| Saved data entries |
- - - -

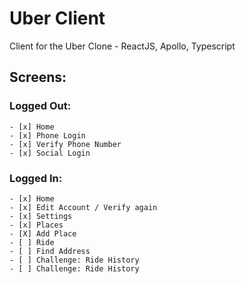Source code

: # Uber Client

Client for the Uber Clone - ReactJS, Apollo, Typescript

## Screens:

### Logged Out:

    - [x] Home
    - [x] Phone Login
    - [x] Verify Phone Number
    - [x] Social Login

### Logged In:

    - [x] Home
    - [x] Edit Account / Verify again
    - [x] Settings
    - [x] Places
    - [X] Add Place
    - [ ] Ride
    - [ ] Find Address
    - [ ] Challenge: Ride History
    - [ ] Challenge: Ride History
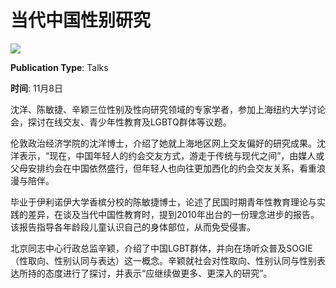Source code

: # 当代中国性别研究

![](https://cdn.shanghai.nyu.edu/sites/default/files/styles/content_page_slideshow_display/public/dsc09546-940-3.jpg?itok=MQxFHlz9)

**Publication Type**: Talks

**时间**: 11月8日

沈洋、陈敏捷、辛颖三位性别及性向研究领域的专家学者，参加上海纽约大学讨论会，探讨在线交友、青少年性教育及LGBTQ群体等议题。

伦敦政治经济学院的沈洋博士，介绍了她就上海地区网上交友偏好的研究成果。沈洋表示，“现在，中国年轻人的约会交友方式，游走于传统与现代之间”，由媒人或父母安排约会在中国依然盛行，但年轻人也向往更加西化的约会交友关系，看重浪漫与陪伴。

毕业于伊利诺伊大学香槟分校的陈敏捷博士，论述了民国时期青年性教育理论与实践的差异，在谈及当代中国性教育时，提到2010年出台的一份理念进步的报告。该报告指导各年龄段儿童认识自己的身体部位，从而免受侵害。

北京同志中心行政总监辛颖，介绍了中国LGBT群体，并向在场听众普及SOGIE（性取向、性别认同与表达）这一概念。辛颖就社会对性取向、性别认同与性别表达所持的态度进行了探讨，并表示“应继续做更多、更深入的研究”。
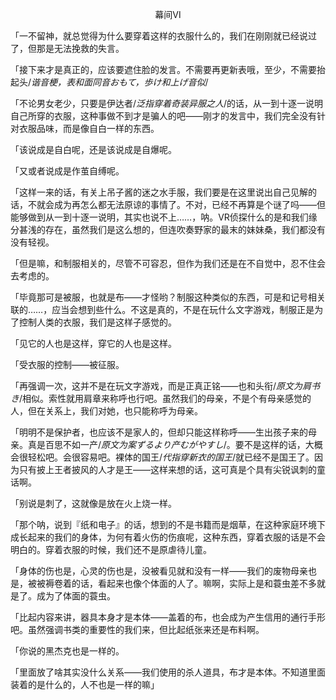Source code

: <p align="center">幕间Ⅵ</p>

「一不留神，就总觉得为什么要穿着这样的衣服什么的，我们在刚刚就已经说过了，但那是无法挽救的失言。

「接下来才是真正的，应该要遮住脸的发言。不需要再更新表哦，至少，不需要抬起头/*谐音梗，表和面同音おもて，歩け和上げ音似*/

「不论男女老少，只要是伊达者/*泛指穿着奇装异服之人*/的话，从一到十逐一说明自己所穿的衣服，这种事做不到才是骗人的吧——刚才的发言中，我们完全没有针对衣服品味，而是像自白一样的东西。

「该说成是自白呢，还是该说成是自爆呢。

「又或者说成是作茧自缚呢。

「这样一来的话，有关上吊子酱的迷之水手服，我们要是在这里说出自己见解的话，不就会成为再怎么都无法原谅的事情了。不对，已经不再算是个谜了吗——但能够做到从一到十逐一说明，其实也说不上……，呐。VR侦探什么的是和我们缘分甚浅的存在，虽然我们是这么想的，但连吹奏野家的最末的妹妹桑，我们都没有没有轻视。

「但是嘛，和制服相关的，尽管不可容忍，但作为我们还是在不自觉中，忍不住会去考虑的。

「毕竟那可是被服，也就是布——才怪哟？制服这种类似的东西，可是和记号相关联的……，应当会想到些什么。不这是真的，不是在玩什么文字游戏，制服正是为了控制人类的衣服，我们是这样子感觉的。

「见它的人也是这样，穿它的人也是这样。

「受衣服的控制——被征服。

「再强调一次，这并不是在玩文字游戏，而是正真正铭——也和头衔/*原文为肩书き*/相似。索性就用肩章来称呼也行吧。虽然我们的母亲，不是个有母亲感觉的人，但在关系上，我们对她，也只能称呼为母亲。

「明明不是保护者，也应该不是家人的，但却只能这样称呼——生出孩子来的母亲。真是百思不如一产/*原文为案ずるより产むがやすし*/。要不是这样的话，大概会很轻松吧。会很容易吧。裸体的国王/*代指穿新衣的国王*/就已经不是国王了。因为只有披上王者披风的人才是王——这样来想的话，这可真是个具有尖锐讽刺的童话啊。

「别说是刺了，这就像是放在火上烧一样。

「那个呐，说到『纸和电子』的话，想到的不是书籍而是烟草，在这种家庭环境下成长起来的我们的身体，为何有着火伤的伤痕呢，这种东西，穿着衣服的话是不会明白的。穿着衣服的时候，我们还不是原虐待儿童。

「身体的伤也是，心灵的伤也是，没被看见就和没有一样——我们的废物母亲也是，被被褥卷着的话，看起来也像个体面的人了。嘛啊，实际上是和蓑虫差不多就是了。成为了体面的蓑虫。

「比起内容来讲，器具本身才是本体——盖着的布，也会成为产生信用的通行手形吧。虽然强调书类的重要性的我们来，但比起纸张来还是布料啊。

「你说的黑杰克也是一样的。

「里面放了啥其实没什么关系——我们使用的杀人道具，布才是本体。不知道里面装着的是什么的，人不也是一样的嘛」


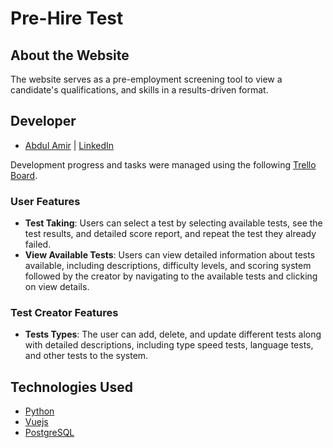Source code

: # Pre-Hire Test

## About the Website

The website serves as a pre-employment screening tool to view a candidate's qualifications, and skills in a results-driven format.

## Developer
- [Abdul Amir](https://github.com/AbdulAmir1) | [LinkedIn](https://www.linkedin.com/in/abdulameer-saleh/)

Development progress and tasks were managed using the following [Trello Board](https://trello.com/b/GkyG3AF6/booking).

### User Features

- **Test Taking**: Users can select a test  by selecting available tests, see the test results, and detailed score report, and repeat the test they already failed.
- **View Available Tests**: Users can view detailed information about tests available, including descriptions, difficulty levels, and scoring system followed by the creator by navigating to the available tests and clicking on view details.


### Test Creator Features

- **Tests Types**: The user can add, delete, and update different tests along with detailed descriptions, including type speed tests, language tests, and other tests  to the system.


## Technologies Used

- [Python](https://www.python.org/)
- [Vuejs](https://vuejs.org/)
- [PostgreSQL](https://www.postgresql.org/)
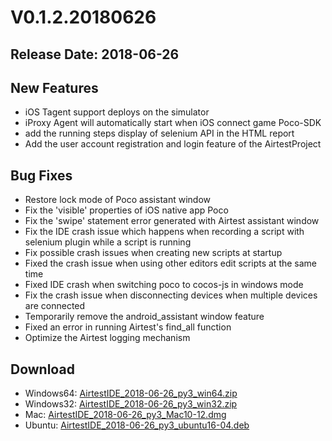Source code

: # V0.1.2.20180626
## Release Date: 2018-06-26

## New Features
- iOS Tagent support deploys on the simulator
- iProxy Agent will automatically start when iOS connect game Poco-SDK
- add the running steps display of selenium API in the HTML report
- Add the user account registration and login feature of the AirtestProject

## Bug Fixes
- Restore lock mode of Poco assistant window
- Fix the 'visible' properties of iOS native app Poco
- Fix the 'swipe' statement error generated with Airtest assistant window
- Fix the IDE crash issue which happens when recording a script with selenium plugin while a script is running
- Fix possible crash issues when creating new scripts at startup
- Fixed the crash issue when using other editors edit scripts at the same time
- Fixed IDE crash when switching poco to cocos-js in windows mode
- Fix the crash issue when disconnecting devices when multiple devices are connected
- Temporarily remove the android_assistant window feature
- Fixed an error in running Airtest's find_all function
- Optimize the Airtest logging mechanism

## Download
- Windows64: [AirtestIDE_2018-06-26_py3_win64.zip](https://top.gdl.netease.com/AirtestIDE_2018-06-26_py3_win64.zip)
- Windows32: [AirtestIDE_2018-06-26_py3_win32.zip](https://top.gdl.netease.com/AirtestIDE_2018-06-26_py3_win32.zip)
- Mac: [AirtestIDE_2018-06-26_py3_Mac10-12.dmg](https://top.gdl.netease.com/AirtestIDE_2018-06-26_py3_Mac10-12.dmg)
- Ubuntu: [AirtestIDE_2018-06-26_py3_ubuntu16-04.deb](https://top.gdl.netease.com/AirtestIDE_2018-06-26_py3_ubuntu16-04.deb)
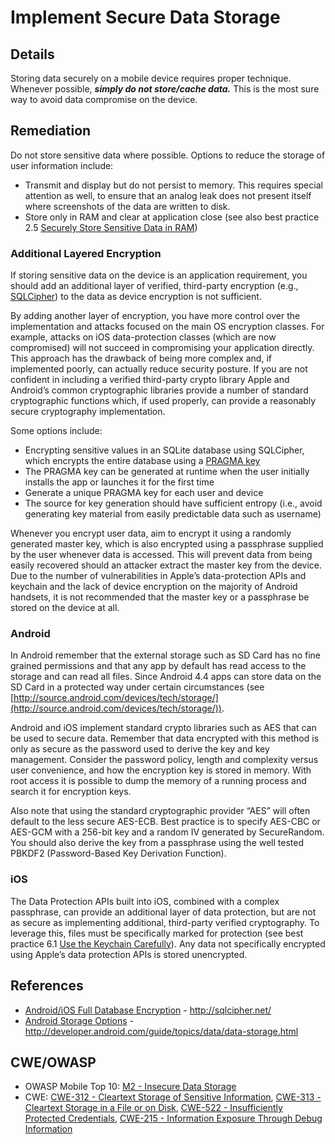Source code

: # Implement Secure Data Storage

## Details

Storing data securely on a mobile device requires proper technique. Whenever possible, ***simply do not store/cache data.*** This is the most sure way to avoid data compromise on the device.

## Remediation

Do not store sensitive data where possible. Options to reduce the storage of user information include:

* Transmit and display but do not persist to memory. This requires special attention as well, to ensure that an analog leak does not present itself where screenshots of the data are written to disk.
* Store only in RAM and clear at application close (see also best practice 2.5 [Securely Store Sensitive Data in RAM](/en/coding-practices/securely-store-sensitive-data-in-ram.md))

### Additional Layered Encryption
If storing sensitive data on the device is an application requirement, you should add an additional layer of verified, third-party encryption (e.g., [SQLCipher](https://www.zetetic.net/sqlcipher/)) to the data as device encryption is not sufficient.

By adding another layer of encryption, you have more control over the implementation and attacks focused on the main OS encryption classes. For example, attacks on iOS data-protection classes (which are now compromised) will not succeed in compromising your application directly. This approach has the drawback of being more complex and, if implemented poorly, can actually reduce security posture. If you are not confident in including a verified third-party crypto library Apple and Android’s common cryptographic libraries provide a number of standard cryptographic functions which, if used properly, can provide a reasonably secure cryptography implementation.

Some options include:

 * Encrypting sensitive values in an SQLite database using SQLCipher, which encrypts the entire database using a [PRAGMA key](https://www.zetetic.net/sqlcipher/sqlcipher-api/#key)
 * The PRAGMA key can be generated at runtime when the user initially installs the app or launches it for the first time
 * Generate a unique PRAGMA key for each user and device
 * The source for key generation should have sufficient entropy (i.e., avoid generating key material from easily predictable data such as username)

Whenever you encrypt user data, aim to encrypt it using a randomly generated master key, which is also encrypted using a passphrase supplied by the user whenever data is accessed. This will prevent data from being easily recovered should an attacker extract the master key from the device. Due to the number of vulnerabilities in Apple’s data-protection APIs and keychain and the lack of device encryption on the majority of Android handsets, it is not recommended that the master key or a passphrase be stored on the device at all.

### Android
In Android remember that the external storage such as SD Card has no fine grained permissions and that any app by default has read access to the storage and can read all files. Since Android 4.4 apps can store data on the SD Card in a protected way under certain circumstances (see [http://source.android.com/devices/tech/storage/](http://source.android.com/devices/tech/storage/)).

Android and iOS implement standard crypto libraries such as AES that can be used to secure data. Remember that data encrypted with this method is only as secure as the password used to derive the key and key management. Consider the password policy, length and complexity versus user convenience, and how the encryption key is stored in memory. With root access it is possible to dump the memory of a running process and search it for encryption keys.

Also note that using the standard cryptographic provider “AES” will often default to the less secure AES-ECB. Best practice is to specify AES-CBC or AES-GCM with a 256-bit key and a random IV generated by SecureRandom. You should also derive the key from a passphrase using the well tested PBKDF2 (Password-Based Key Derivation Function).

### iOS

The Data Protection APIs built into iOS, combined with a complex passphrase, can provide an additional layer of data protection, but are not as secure as implementing additional, third-party verified cryptography. To leverage this, files must be specifically marked for protection (see best practice 6.1 [Use the Keychain Carefully](/en/ios/use-the-keychain-carefully.md)). Any data not specifically encrypted using Apple’s data protection APIs is stored unencrypted.

## References

 * [Android/iOS Full Database Encryption](http://sqlcipher.net/) - http://sqlcipher.net/
 * [Android Storage Options](http://developer.android.com/guide/topics/data/data-storage.html) - http://developer.android.com/guide/topics/data/data-storage.html

## CWE/OWASP

 * OWASP Mobile Top 10: [M2 - Insecure Data Storage](https://www.owasp.org/index.php/Mobile_Top_10_2016-M2-Insecure_Data_Storage)
 * CWE: [CWE-312 - Cleartext Storage of Sensitive Information](http://cwe.mitre.org/data/definitions/312.html), [CWE-313 - Cleartext Storage in a File or on Disk](http://cwe.mitre.org/data/definitions/313.html), [CWE-522 - Insufficiently Protected Credentials](http://cwe.mitre.org/data/definitions/522.html), [CWE-215 - Information Exposure Through Debug Information](http://cwe.mitre.org/data/definitions/215.html)
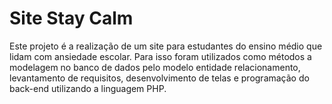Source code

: # Site Stay Calm 

Este projeto é a realização de um site para estudantes do ensino médio que 
lidam com ansiedade escolar. Para isso foram utilizados como 
métodos a modelagem no banco de dados pelo modelo entidade relacionamento, 
levantamento de requisitos, desenvolvimento de telas e programação do back-end utilizando a linguagem PHP. 

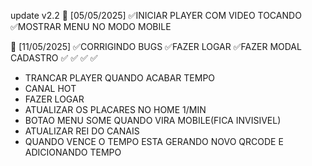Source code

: update v2.2
🔄 [05/05/2025]
✅INICIAR PLAYER COM VIDEO TOCANDO
✅MOSTRAR MENU NO MODO MOBILE

🔄 [11/05/2025]
✅CORRIGINDO BUGS
✅FAZER LOGAR
✅FAZER MODAL CADASTRO
✅
✅
✅
✅






-   TRANCAR PLAYER QUANDO ACABAR TEMPO
-   CANAL HOT
-   FAZER LOGAR
-   ATUALIZAR OS PLACARES NO HOME 1/MIN
-   BOTAO MENU SOME QUANDO VIRA MOBILE(FICA INVISIVEL)
-   ATUALIZAR REI DO CANAIS
-   QUANDO VENCE O TEMPO ESTA GERANDO NOVO QRCODE E ADICIONANDO TEMPO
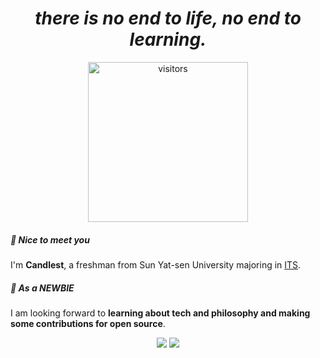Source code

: <h1 align="center"><i>there is no end to life, no end to learning.</i></h1>

<div align="center">
  <img
    width="256px"
    alt="visitors"
    src="https://count.getloli.com/get/@candlest"
  />
</div>

##### 👋 Nice to meet you

I'm **Candlest**, a freshman from Sun Yat-sen University majoring in [ITS](https://en.wikipedia.org/wiki/Intelligent_transportation_system).

##### 🥺 As a **NEWBIE**

I am looking forward to **learning about tech and philosophy and making some contributions for open source**.

<div align="center">
    <img src="https://github-readme-stats.vercel.app/api/top-langs/?hide=javascript,html,asl&username=candlest&exclude_repo=arch-guide,candlest.github.io,candlest"/>
    <img src="https://github-readme-stats.vercel.app/api?username=candlest&show_icons=true&line_height=40"/>
</div>
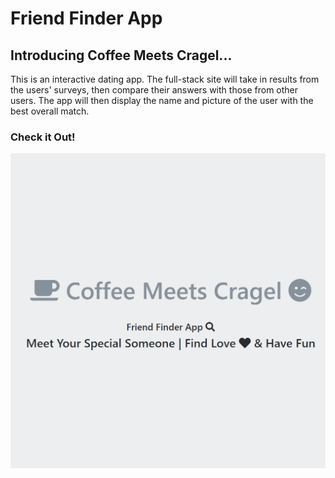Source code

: # Friend Finder App

## Introducing Coffee Meets Cragel...
 

This is an interactive dating app. The full-stack site will take in results from the users' surveys, then compare their answers with those from other users. The app will then display the name and picture of the user with the best overall match. 

### Check it Out!

![Customer Portal](images/readme.png)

- - - -

| Work request |
Taking the entries above, copy word for word the lines from the one with "métodos a modelagem" up to and including the one with "NO HOME 1/MIN", without any picture.

| Reply |
métodos a modelagem no banco de dados pelo modelo entidade relacionamento, 
levantamento de requisitos, desenvolvimento de telas e programação do back-end utilizando a linguagem PHP. 

Source code

: update v2.2
🔄 [05/05/2025]
✅INICIAR PLAYER COM VIDEO TOCANDO
✅MOSTRAR MENU NO MODO MOBILE

🔄 [11/05/2025]
✅CORRIGINDO BUGS
✅FAZER LOGAR
✅FAZER MODAL CADASTRO
✅
✅
✅
✅






-   TRANCAR PLAYER QUANDO ACABAR TEMPO
-   CANAL HOT
-   FAZER LOGAR
-   ATUALIZAR OS PLACARES NO HOME 1/MIN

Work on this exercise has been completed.